### Task to complete:
Copy the data precisely, character for character, and leave out every picture.

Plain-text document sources
****************

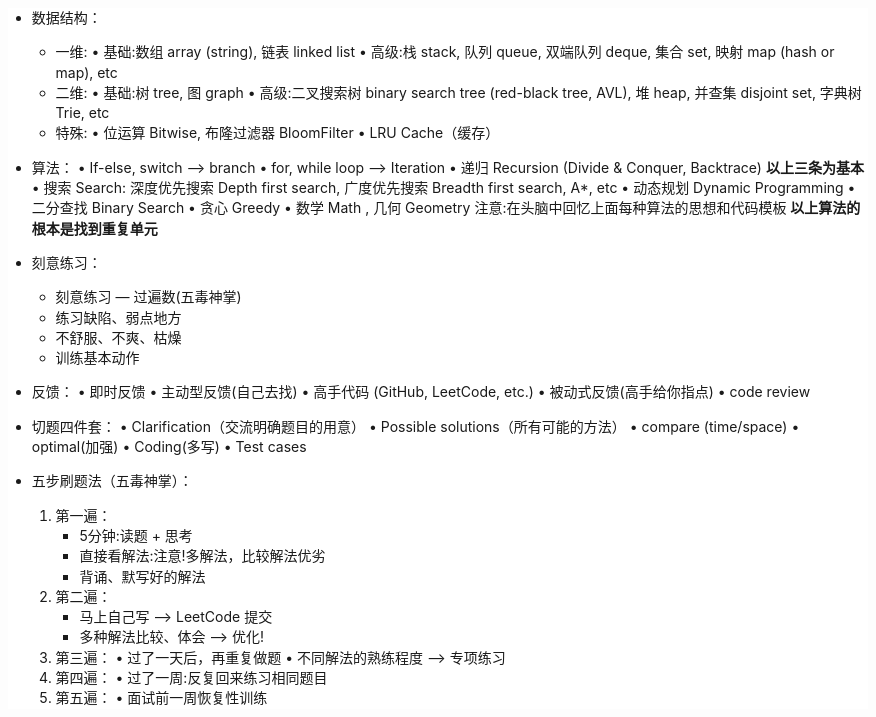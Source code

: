* 数据结构：
  * 一维:
    • 基础:数组 array (string), 链表 linked list
    • 高级:栈 stack, 队列 queue, 双端队列 deque, 集合 set, 映射 map (hash or map), etc
  * 二维:
    • 基础:树 tree, 图 graph
    • 高级:二叉搜索树 binary search tree (red-black tree, AVL), 堆 heap, 并查集 disjoint set, 字典树 Trie, etc
  * 特殊:
    • 位运算 Bitwise, 布隆过滤器 BloomFilter 
    • LRU Cache（缓存）
  
* 算法：
  • If-else, switch —> branch
  • for, while loop —> Iteration
  • 递归 Recursion (Divide & Conquer, Backtrace)
  **以上三条为基本**
  • 搜索 Search: 深度优先搜索 Depth first search, 广度优先搜索 Breadth first search, A*, etc
  • 动态规划 Dynamic Programming
  • 二分查找 Binary Search
  • 贪心 Greedy
  • 数学 Math , 几何 Geometry
  注意:在头脑中回忆上面每种算法的思想和代码模板
  **以上算法的根本是找到重复单元**

* 刻意练习：
  * 刻意练习 — 过遍数(五毒神掌)
  * 练习缺陷、弱点地方
  * 不舒服、不爽、枯燥
  * 训练基本动作

* 反馈：
  • 即时反馈
  • 主动型反馈(自己去找)
    • 高手代码 (GitHub, LeetCode, etc.)
  • 被动式反馈(高手给你指点)
    • code review

* 切题四件套：
  • Clarification（交流明确题目的用意）
  • Possible solutions（所有可能的方法）
    • compare (time/space)
    • optimal(加强) 
  • Coding(多写)
  • Test cases

* 五步刷题法（五毒神掌）：
  1. 第一遍：
     * 5分钟:读题 + 思考
     * 直接看解法:注意!多解法，比较解法优劣 
     * 背诵、默写好的解法
  2. 第二遍：
     * 马上自己写 —> LeetCode 提交
     * 多种解法比较、体会 —> 优化!
  3. 第三遍：
  • 过了一天后，再重复做题
  • 不同解法的熟练程度 —> 专项练习
  4. 第四遍：
  • 过了一周:反复回来练习相同题目
  5. 第五遍：
  • 面试前一周恢复性训练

****************

### Output:
Source code

:* 数据结构：
  * 一维:
    • 基础:数组 array (string), 链表 linked list
    • 高级:栈 stack, 队列 queue, 双端队列 deque, 集合 set, 映射 map (hash or map), etc
  * 二维:
    • 基础:树 tree, 图 graph
    • 高级:二叉搜索树 binary search tree (red-black tree, AVL), 堆 heap, 并查集 disjoint set, 字典树 Trie, etc
  * 特殊:
    • 位运算 Bitwise, 布隆过滤器 BloomFilter 
    • LRU Cache（缓存）
  
* 算法：
  • If-else, switch —> branch
  • for, while loop —> Iteration
  • 递归 Recursion (Divide & Conquer, Backtrace)
  **以上三条为基本**
  • 搜索 Search: 深度优先搜索 Depth first search, 广度优先搜索 Breadth first search, A*, etc
  • 动态规划 Dynamic Programming
  • 二分查找 Binary Search
  • 贪心 Greedy
  • 数学 Math , 几何 Geometry
  注意:在头脑中回忆上面每种算法的思想和代码模板
  **以上算法的根本是找到重复单元**

* 刻意练习：
  * 刻意练习 — 过遍数(五毒神掌)
  * 练习缺陷、弱点地方
  * 不舒服、不爽、枯燥
  * 训练基本动作

* 反馈：
  • 即时反馈
  • 主动型反馈(自己去找)
    • 高手代码 (GitHub, LeetCode, etc.)
  • 被动式反馈(高手给你指点)
    • code review

* 切题四件套：
  • Clarification（交流明确题目的用意）
  • Possible solutions（所有可能的方法）
    • compare (time/space)
    • optimal(加强) 
  • Coding(多写)
  • Test cases

* 五步刷题法（五毒神掌）：
  1. 第一遍：
     * 5分钟:读题 + 思考
     * 直接看解法:注意!多解法，比较解法优劣 
     * 背诵、默写好的解法
  2. 第二遍：
     * 马上自己写 —> LeetCode 提交
     * 多种解法比较、体会 —> 优化!
  3. 第三遍：
  • 过了一天后，再重复做题
  • 不同解法的熟练程度 —> 专项练习
  4. 第四遍：
  • 过了一周:反复回来练习相同题目
  5. 第五遍：
  • 面试前一周恢复性训练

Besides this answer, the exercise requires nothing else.